Amélie Florimond de Norville was born in Paris on 11 January 1753 to Jeanne Perray. The next day, her birth was registered in the church of Saint-Eustache, Paris, when her father was stated to be a certain bourgeois from Paris called Louis Florimond de Norville. However, no other trace of a man of this name has been found, and the paternity of the king is suggested by later evidence and believed to be proved by students of the life of Louis XV.

Under the reign of the Louis XV, on 12 January 1772, before a notary called Mr. Arnoult, a pension was granted to Amélie Florimond de Norville of 2,000 livres.
Under the reign of the next monarch (Louis XVI) on her marriage contract dated 30 June 1780 a pension of 3,000 livres was again granted to Amélie and her future children from the Royal treasury. Under the reign of the same king, a further pension of 30,000 livres was again granted to her and her children after her death. On 4 December 1815, after the Bourbon Restoration in the reign of Louis XVIII, this decision was confirmed.

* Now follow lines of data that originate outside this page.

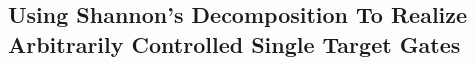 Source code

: \documentclass[paper]{ieice}
\providecommand{\DIFaddend}{} %
\DeclareRobustCommand{\DIFaddend}{\DIFOaddend \let\includegraphics\DIFOincludegraphics} %
\begin{document}
\DIFaddend %
%         
%         

\subsection{Using Shannon's Decomposition To Realize Arbitrarily Controlled Single Target Gates}
\label{Subsec:shannon}
\end{document}
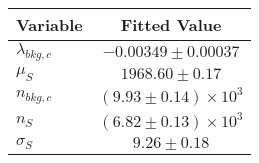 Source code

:\begin{tabular}[t]{lc}
\hline
Variable &Fitted Value\\
\hline\hline
$\lambda_{bkg,c}$&$-0.00349\pm0.00037$\\
\hline
$\mu_{S}$&$1968.60\pm0.17$\\
\hline
$n_{bkg,c}$&$(9.93\pm0.14)\times 10^3$\\
\hline
$n_{S}$&$(6.82\pm0.13)\times 10^3$\\
\hline
$\sigma_{S}$&$9.26\pm0.18$\\
\hline
\end{tabular} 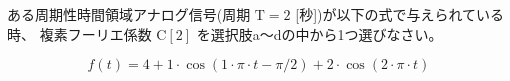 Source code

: ある周期性時間領域アナログ信号(周期 $\textrm{T} = 2$ [秒])が以下の式で与えられている時、
複素フーリエ係数 $\textrm{C}[2]$ を選択肢a〜dの中から1つ選びなさい。

\[
f(t) = 
4
+ 1 \cdot \cos( 1 \cdot \pi \cdot t - \pi/2)
+ 2 \cdot \cos( 2 \cdot \pi \cdot t )
\]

On 1 June 1780, Amélie Florimond married Jacques Pancrace Ange de Faure (1739–1824), with whom she had two children. She died on 27 September 1790. However it is speculated she actually moved with her lover to England during the revolution. In 1805 her daughter Amélie de Faure (1788—1855) married Anne Joachim François de Melun, Vicomte de Melun, Seigneur of Brumetz (1785—1849), and had two sons and four daughters.